Quanto conterà il fattoreRanieri in panchina sin dall’inizio della preparazione?
«Sono molto soddisfatto di lui. Sotto tutti i punti di vista. In un momento di difficoltà si è rivelato la scelta giusta della quale sono e siamo tutti molto orgogliosi. Così avrà ancora più tempo per preparare la squadra, per trasmettere il suo credo calcistico. Lo si è visto anche dopo la pausa per la pandemia: i risultati sono arrivati. Sarà fondamentale».
La ripresa dei contagi può in qualche modo cambiare i vostri piani e quelli del calcio?
«I latini avrebbero detto: “Ad impossibilia nemo tenutur”.
Nessuno è tenuto alle cose impossibili. Ripartire con i tifosi negli stadi sarebbe il regalo più bello, ma non va sottovalutata la situazione, il virus non è andato via magicamente, ma senza allarmismi, con senso civico e responsabilità. Ripartiremo a porte chiuse con coraggio e lucido ottimismo».
Molti club in vendita e tante voci sulla Samp, ma lei ha da poco varato un CdA di alto profilo con durata triennale. Un segnale importante…
«Ho risposto con i fatti a tante, troppe parole».
Imputa a se stesso qualche errore di gestione?
«Sto pagando l’impulsività, la mia genuinità e anche una certa inesperienza nelle strumentalizzazioni mediatiche, un po’ macchiavelliche, che certamente in tutti i settori e non solo nel calcio sono di casa. Ero e sono un presidente operaio: barcollo ma non mollo. Chi non fa non sbaglia, l’importante è fare e non arrendersi mai. Sono orgoglioso e onorato a prescindere di essere il presidente del club con i colori più belli del mondo e lavoro: è la mia risposta alle tante parole».
Liguria per la prima volta con tre squadre in A: orgoglioso del fatto di rappresentare questa realtà unica in Italia (è la regione più piccola in rapporto alle squadre nel massimo campionato)? «Certamente felice di essere il presidente della Samp. Le dimensioni non definiscono la grandezza. La Liguria è una regione completa, ha tutto per farsi amare e ha dato risposte di forza e di cuore sempre, anche recentemente, con la ricostruzione del nuove ponte dopo la tragedia, purtroppo indimenticabile, di due anni fa.

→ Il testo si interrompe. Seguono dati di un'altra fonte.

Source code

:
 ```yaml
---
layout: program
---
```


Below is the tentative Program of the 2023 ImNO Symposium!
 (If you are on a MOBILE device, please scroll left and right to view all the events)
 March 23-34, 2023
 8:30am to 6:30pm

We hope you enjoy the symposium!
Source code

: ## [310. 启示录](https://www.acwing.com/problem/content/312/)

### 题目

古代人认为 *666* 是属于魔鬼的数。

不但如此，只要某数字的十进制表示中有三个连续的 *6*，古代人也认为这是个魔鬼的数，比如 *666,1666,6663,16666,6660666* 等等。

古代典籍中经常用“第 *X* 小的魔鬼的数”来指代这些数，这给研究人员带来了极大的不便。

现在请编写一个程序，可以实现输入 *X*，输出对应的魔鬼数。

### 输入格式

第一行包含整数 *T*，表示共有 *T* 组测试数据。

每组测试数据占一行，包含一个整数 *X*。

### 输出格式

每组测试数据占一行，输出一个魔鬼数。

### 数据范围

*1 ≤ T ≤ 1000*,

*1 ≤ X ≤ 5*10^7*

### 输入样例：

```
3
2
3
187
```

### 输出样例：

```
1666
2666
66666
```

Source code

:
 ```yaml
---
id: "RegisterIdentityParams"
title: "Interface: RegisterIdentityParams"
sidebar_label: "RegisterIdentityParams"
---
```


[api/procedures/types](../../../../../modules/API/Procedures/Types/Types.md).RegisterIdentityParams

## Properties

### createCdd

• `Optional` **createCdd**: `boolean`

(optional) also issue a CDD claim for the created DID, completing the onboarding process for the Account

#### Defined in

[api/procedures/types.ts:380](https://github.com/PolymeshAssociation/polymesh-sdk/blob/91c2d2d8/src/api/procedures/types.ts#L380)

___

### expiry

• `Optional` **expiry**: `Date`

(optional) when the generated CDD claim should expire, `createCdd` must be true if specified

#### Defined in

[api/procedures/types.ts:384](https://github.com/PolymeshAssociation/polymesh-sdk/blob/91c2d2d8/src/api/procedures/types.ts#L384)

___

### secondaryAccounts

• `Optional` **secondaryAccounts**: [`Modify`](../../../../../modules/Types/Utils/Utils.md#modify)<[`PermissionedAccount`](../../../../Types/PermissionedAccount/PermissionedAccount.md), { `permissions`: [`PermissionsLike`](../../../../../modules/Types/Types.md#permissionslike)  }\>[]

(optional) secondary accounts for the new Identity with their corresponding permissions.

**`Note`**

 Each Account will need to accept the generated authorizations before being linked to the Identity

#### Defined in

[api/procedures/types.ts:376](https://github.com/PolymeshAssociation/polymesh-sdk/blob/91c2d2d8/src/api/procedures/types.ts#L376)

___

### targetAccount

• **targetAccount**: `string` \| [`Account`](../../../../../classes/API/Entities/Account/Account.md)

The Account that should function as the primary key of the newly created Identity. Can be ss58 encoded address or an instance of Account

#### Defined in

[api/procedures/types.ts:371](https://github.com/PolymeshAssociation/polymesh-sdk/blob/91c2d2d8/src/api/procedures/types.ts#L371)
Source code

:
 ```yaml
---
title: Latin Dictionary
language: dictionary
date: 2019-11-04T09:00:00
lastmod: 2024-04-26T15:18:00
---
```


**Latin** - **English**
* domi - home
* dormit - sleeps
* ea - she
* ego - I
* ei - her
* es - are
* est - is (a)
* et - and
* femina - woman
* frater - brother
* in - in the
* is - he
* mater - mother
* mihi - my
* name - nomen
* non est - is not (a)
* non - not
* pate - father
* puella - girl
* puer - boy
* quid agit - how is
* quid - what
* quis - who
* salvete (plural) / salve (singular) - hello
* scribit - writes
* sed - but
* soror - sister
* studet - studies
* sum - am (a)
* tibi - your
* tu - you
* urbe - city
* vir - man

Anche prima di entrare in Samp, ho sempre avuto un rapporto felliniano con Genova, dove ho lavorato per diversi film: i suoi tramonti sono cartoline di sentimenti. Con tre squadre in A la Liguria ha dato un’altra risposta importante».
I derby diventeranno quattro. E lei ha una tradizione molto favorevole.
«Con gli opportuni scongiuri… Quello di Genova è il più bello, ma non c’è derby senza tifosi, quindi mi auguro che il prossimo sia il derby della gente. E poi ci saranno quelli con lo Spezia: sarebbe importante che potessero giocarlo nella loro città».
Sarà sempre la Samp di Quagliarella o punta su altri? Intanto è arrivato il miglior talento danese, Damsgaard, con un investimento importante. «Oggi Quagliarella è quello che Vialli e Mancini sono stati in passato: un simbolo e non solo il capitano, e uno dei migliori attaccanti della storia moderna del calcio italiano. La Samp ha la sua grande storia e in questa storia Quagliarella occupa un posto importante. Su Damsgaard abbiamo lavorato in anticipo e, a scuola da Ranieri, può crescere ancora di più. Ripeto quello che ho detto all’inizio: con Osti e Pecini lavoriamo per individuare e studiare i talenti che possano darci tanto nel presente e ancora di più in futuro».